*** EXTRACTED DATA ***
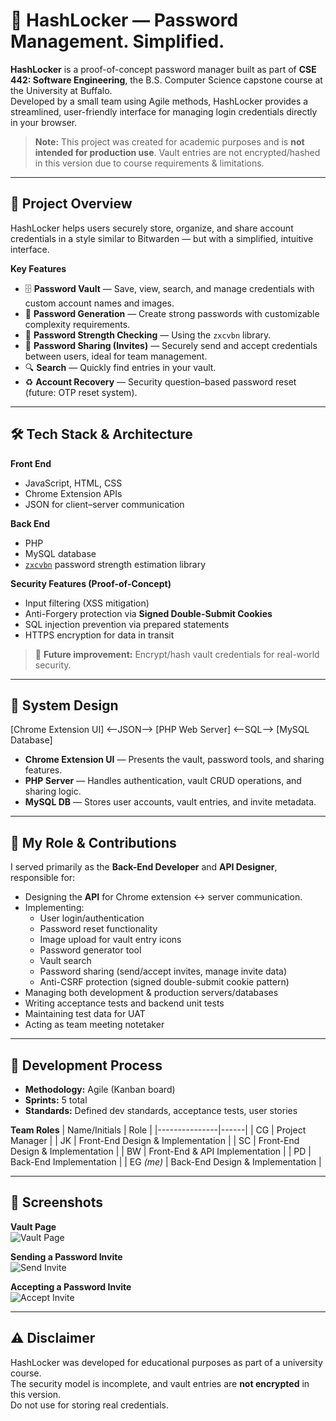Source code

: # 🔐 HashLocker — Password Management. Simplified.

**HashLocker** is a proof-of-concept password manager built as part of **CSE 442: Software Engineering**, the B.S. Computer Science capstone course at the University at Buffalo.  
Developed by a small team using Agile methods, HashLocker provides a streamlined, user-friendly interface for managing login credentials directly in your browser.

> **Note:** This project was created for academic purposes and is **not intended for production use**. Vault entries are not encrypted/hashed in this version due to course requirements & limitations.

---

## 📌 Project Overview
HashLocker helps users securely store, organize, and share account credentials in a style similar to Bitwarden — but with a simplified, intuitive interface.

**Key Features**
- 🗄 **Password Vault** — Save, view, search, and manage credentials with custom account names and images.
- 🔑 **Password Generation** — Create strong passwords with customizable complexity requirements.
- 📏 **Password Strength Checking** — Using the `zxcvbn` library.
- 🤝 **Password Sharing (Invites)** — Securely send and accept credentials between users, ideal for team management.
- 🔍 **Search** — Quickly find entries in your vault.
- ♻ **Account Recovery** — Security question–based password reset (future: OTP reset system).

---

## 🛠 Tech Stack & Architecture

**Front End**
- JavaScript, HTML, CSS  
- Chrome Extension APIs  
- JSON for client–server communication  

**Back End**
- PHP  
- MySQL database  
- [`zxcvbn`](https://github.com/bjeavons/zxcvbn-php) password strength estimation library  

**Security Features (Proof-of-Concept)**
- Input filtering (XSS mitigation)  
- Anti-Forgery protection via **Signed Double-Submit Cookies**  
- SQL injection prevention via prepared statements  
- HTTPS encryption for data in transit  

> 🚧 **Future improvement:** Encrypt/hash vault credentials for real-world security.

---

## 📂 System Design

[Chrome Extension UI] <--JSON--> [PHP Web Server] <--SQL--> [MySQL Database]

- **Chrome Extension UI** — Presents the vault, password tools, and sharing features.  
- **PHP Server** — Handles authentication, vault CRUD operations, and sharing logic.  
- **MySQL DB** — Stores user accounts, vault entries, and invite metadata.

---

## 👤 My Role & Contributions

I served primarily as the **Back-End Developer** and **API Designer**, responsible for:
- Designing the **API** for Chrome extension ↔ server communication.
- Implementing:
  - User login/authentication
  - Password reset functionality
  - Image upload for vault entry icons
  - Password generator tool
  - Vault search
  - Password sharing (send/accept invites, manage invite data)
  - Anti-CSRF protection (signed double-submit cookie pattern)
- Managing both development & production servers/databases
- Writing acceptance tests and backend unit tests
- Maintaining test data for UAT
- Acting as team meeting notetaker

---

## 📅 Development Process
- **Methodology:** Agile (Kanban board)  
- **Sprints:** 5 total  
- **Standards:** Defined dev standards, acceptance tests, user stories  

**Team Roles**
| Name/Initials | Role |
|---------------|------|
| CG | Project Manager |
| JK | Front-End Design & Implementation |
| SC | Front-End Design & Implementation |
| BW | Front-End & API Implementation |
| PD | Back-End Implementation |
| EG *(me)* | Back-End Design & Implementation |

---

## 📸 Screenshots

**Vault Page**  
![Vault Page](docs/screenshots/vault-page.png)

**Sending a Password Invite**  
![Send Invite](docs/screenshots/send-invite.png)

**Accepting a Password Invite**  
![Accept Invite](docs/screenshots/accept-invite.png)

---

## ⚠ Disclaimer
HashLocker was developed for educational purposes as part of a university course.  
The security model is incomplete, and vault entries are **not encrypted** in this version.  
Do not use for storing real credentials.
***
=== TASK ===
Look for the line with "HashLocker was developed" in the listing above. Print it and each later line exactly, ending with the last line.

=== COMPLETED TASK ===
HashLocker was developed for educational purposes as part of a university course.  
The security model is incomplete, and vault entries are **not encrypted** in this version.  
Do not use for storing real credentials.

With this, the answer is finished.